--- Requirement ---
The task calls for an exact copy of the records, without any images.

[Stored items]
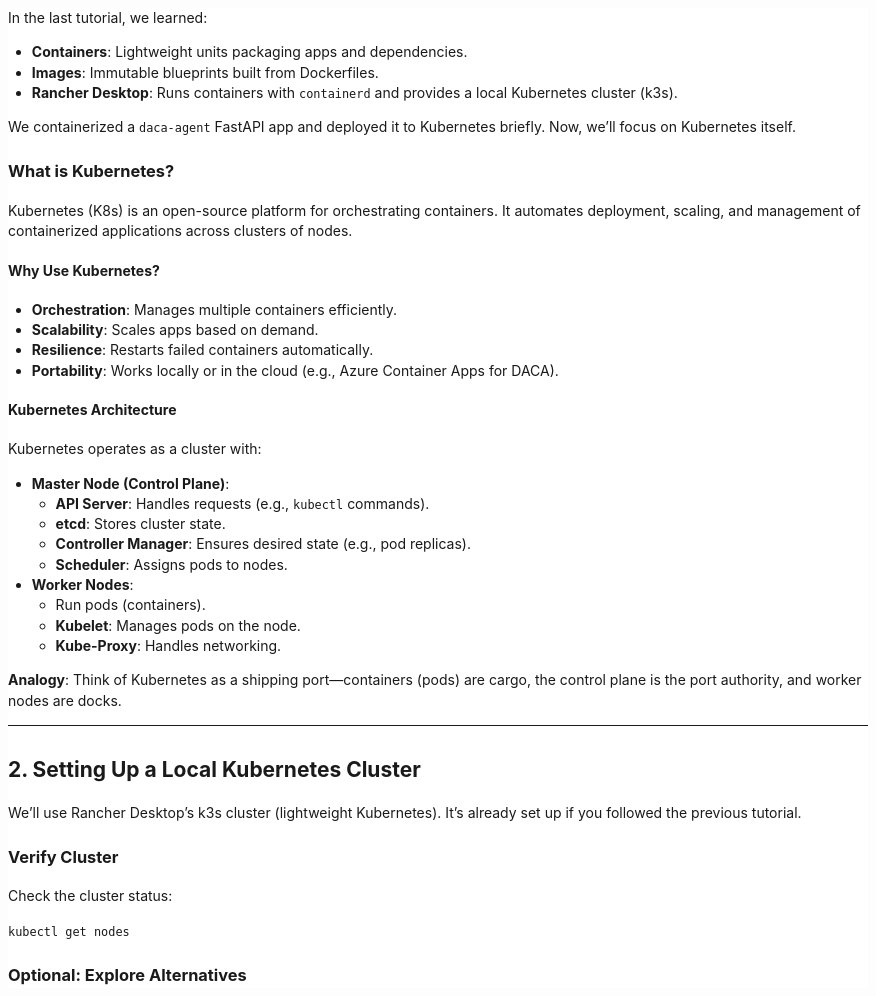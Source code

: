 In the last tutorial, we learned:

- **Containers**: Lightweight units packaging apps and dependencies.
- **Images**: Immutable blueprints built from Dockerfiles.
- **Rancher Desktop**: Runs containers with `containerd` and provides a local Kubernetes cluster (k3s).

We containerized a `daca-agent` FastAPI app and deployed it to Kubernetes briefly. Now, we’ll focus on Kubernetes itself.

### What is Kubernetes?

Kubernetes (K8s) is an open-source platform for orchestrating containers. It automates deployment, scaling, and management of containerized applications across clusters of nodes.

#### Why Use Kubernetes?

- **Orchestration**: Manages multiple containers efficiently.
- **Scalability**: Scales apps based on demand.
- **Resilience**: Restarts failed containers automatically.
- **Portability**: Works locally or in the cloud (e.g., Azure Container Apps for DACA).

#### Kubernetes Architecture

Kubernetes operates as a cluster with:

- **Master Node (Control Plane)**:
  - **API Server**: Handles requests (e.g., `kubectl` commands).
  - **etcd**: Stores cluster state.
  - **Controller Manager**: Ensures desired state (e.g., pod replicas).
  - **Scheduler**: Assigns pods to nodes.
- **Worker Nodes**:
  - Run pods (containers).
  - **Kubelet**: Manages pods on the node.
  - **Kube-Proxy**: Handles networking.

**Analogy**: Think of Kubernetes as a shipping port—containers (pods) are cargo, the control plane is the port authority, and worker nodes are docks.

---

## 2. Setting Up a Local Kubernetes Cluster

We’ll use Rancher Desktop’s k3s cluster (lightweight Kubernetes). It’s already set up if you followed the previous tutorial.

### Verify Cluster

Check the cluster status:

```bash
kubectl get nodes
```

### Optional: Explore Alternatives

--- Task response ---
Source code

: In the last tutorial, we learned:

- **Containers**: Lightweight units packaging apps and dependencies.
- **Images**: Immutable blueprints built from Dockerfiles.
- **Rancher Desktop**: Runs containers with `containerd` and provides a local Kubernetes cluster (k3s).

We containerized a `daca-agent` FastAPI app and deployed it to Kubernetes briefly. Now, we’ll focus on Kubernetes itself.

### What is Kubernetes?

Kubernetes (K8s) is an open-source platform for orchestrating containers. It automates deployment, scaling, and management of containerized applications across clusters of nodes.

#### Why Use Kubernetes?

- **Orchestration**: Manages multiple containers efficiently.
- **Scalability**: Scales apps based on demand.
- **Resilience**: Restarts failed containers automatically.
- **Portability**: Works locally or in the cloud (e.g., Azure Container Apps for DACA).

#### Kubernetes Architecture

Kubernetes operates as a cluster with:

- **Master Node (Control Plane)**:
  - **API Server**: Handles requests (e.g., `kubectl` commands).
  - **etcd**: Stores cluster state.
  - **Controller Manager**: Ensures desired state (e.g., pod replicas).
  - **Scheduler**: Assigns pods to nodes.
- **Worker Nodes**:
  - Run pods (containers).
  - **Kubelet**: Manages pods on the node.
  - **Kube-Proxy**: Handles networking.

**Analogy**: Think of Kubernetes as a shipping port—containers (pods) are cargo, the control plane is the port authority, and worker nodes are docks.

---

## 2. Setting Up a Local Kubernetes Cluster

We’ll use Rancher Desktop’s k3s cluster (lightweight Kubernetes). It’s already set up if you followed the previous tutorial.

### Verify Cluster

Check the cluster status:

```bash
kubectl get nodes
```

### Optional: Explore Alternatives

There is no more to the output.